Requirement:
Using the records that follow, reproduce exactly the lines starting at the line containing "- 📫 How to reach me .email .." and ending at the line containing "#Python libraries mainly used in this project". Include both end lines and no pictures.

Input material:
----

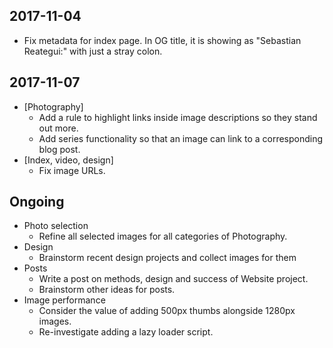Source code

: ## 2017-11-04
* Fix metadata for index page. In OG title, it is showing as "Sebastian Reategui:" with just a stray colon.

## 2017-11-07
* [Photography]
  * Add a rule to highlight links inside image descriptions so they stand out more.
  * Add series functionality so that an image can link to a corresponding blog post.
* [Index, video, design]
  * Fix image URLs.

## Ongoing
* Photo selection
  * Refine all selected images for all categories of Photography.
* Design
  * Brainstorm recent design projects and collect images for them
* Posts
  * Write a post on methods, design and success of Website project.
  * Brainstorm other ideas for posts.
* Image performance
  * Consider the value of adding 500px thumbs alongside 1280px images.
  * Re-investigate adding a lazy loader script.
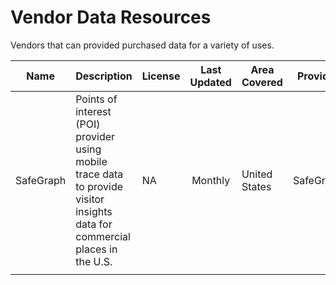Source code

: # Vendor Data Resources
Vendors that can provided purchased data for a variety of uses.

| Name 	| Description 	| License 	| Last Updated 	| Area Covered 	| Provider	|Type	| Links 	|
|------	|-------------	|---------	|:------------:	|--------------	|------	    |-------	|-------	|
|  SafeGraph   |     Points of interest (POI) provider using mobile trace data to provide visitor insights data for commercial places in the U.S.        	|      NA    	| Monthly  	| United States	|   SafeGraph 	|    POI/Visitation/Travel Behavior 	| [Website](https://www.safegraph.com/)|
|      	|             	|         	|              	|              	|       	|       	|       	|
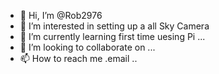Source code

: - 👋 Hi, I’m @Rob2976
- 👀 I’m interested in setting up a all Sky Camera 
- 🌱 I’m currently learning first time uesing Pi ...
- 💞️ I’m looking to collaborate on ...
- 📫 How to reach me .email ..

<!---
Rob2976/Rob2976 is a ✨ special ✨ repository because its `README.md` (this file) appears on your GitHub profile.
You can click the Preview link to take a look at your changes.
--->
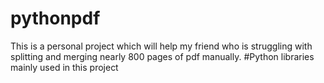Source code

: # pythonpdf
This is a personal project which will help my friend who is struggling with splitting and merging nearly 800 pages of pdf manually.
#Python libraries mainly used in this project
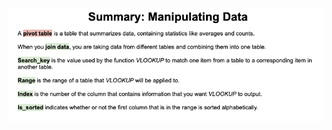 <!-- Copyright (C)  Google, Runestone Interactive LLC
  This work is licensed under the Creative Commons Attribution-ShareAlike 4.0
  International License. To view a copy of this license, visit
  http://creativecommons.org/licenses/by-sa/4.0/. -->

<!-- All summaries can be found at shorturl.at/mrLNV -->

![Graphic summarizing key concepts of manipulating data in Sheets.](figures/manipulating_data_summary.png)
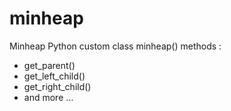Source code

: # minheap
Minheap Python
custom class minheap() 
methods :
* get_parent()
* get_left_child()
* get_right_child()
* and more ...
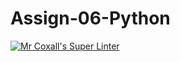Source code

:# Assign-06-Python
[![Mr Coxall's Super Linter](https://github.com/ICS3U-Programming-CarolynWP/Assign-06-Python/workflows/Mr%20Coxall's%20Super%20Linter/badge.svg)](https://github.com/ICS3U-Programming-CarolynWP/Assign-06-Python/actions/)
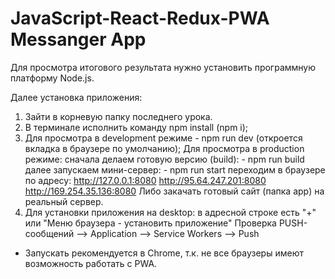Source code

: # JavaScript-React-Redux-PWA Messanger App

Для просмотра итогового результата нужно установить программную платформу Node.js.

Далее установка приложения:

1. Зайти в корневую папку последнего урока.
2. В терминале исполнить команду npm install (npm i);
3. Для просмотра в development режиме - npm run dev (откроется вкладка в браузере по умолчанию);
   Для просмотра в production режиме:
                             сначала делаем готовую версию (build): - npm run build
                                       далее запускаем мини-сервер: - npm run start
                                    переходим в браузере по адресу:   http://127.0.0.1:8080
                                                                      http://95.64.247.201:8080
                                                                      http://169.254.35.136:8080
   Либо закачать готовый сайт (папка app) на реальный сервер.
4. Для установки приложения на desktop:
                                     в адресной строке есть "+"
                                 или
                                     "Меню браузера - установить приложение"
  Проверка PUSH-сообщений --> Application --> Service Workers --> Push
  
  * Запускать рекомендуется в Chrome, т.к. не все браузеры имеют возможность работать с PWA. 

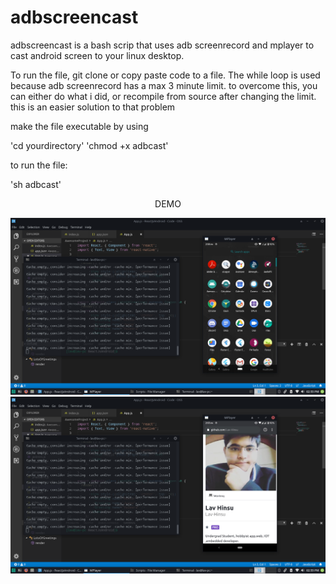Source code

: # adbscreencast
adbscreencast is a bash scrip that uses adb screenrecord and mplayer to cast android screen to your linux desktop.

To run the file, git clone or copy paste code to a file. 
The while loop is used because adb screenrecord has a max 3 minute limit. to overcome this, you can either do what i did, or recompile from source after changing the limit. this is an easier solution to that problem

make the file executable by using

'cd yourdirectory'
'chmod +x adbcast'

to run the file:

'sh adbcast'
<div style="text-align:center">DEMO</div>
 
![Alt text](/adbcastdemo.png?raw=true "DEMO 1")
![Alt text](/adbcastreadme.png?raw=true "DEMO 2")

----

Output for this task:
- 📫 How to reach me .email ..

<!---
Rob2976/Rob2976 is a ✨ special ✨ repository because its `README.md` (this file) appears on your GitHub profile.
You can click the Preview link to take a look at your changes.
--->
Source code

: # pythonpdf
This is a personal project which will help my friend who is struggling with splitting and merging nearly 800 pages of pdf manually.
#Python libraries mainly used in this project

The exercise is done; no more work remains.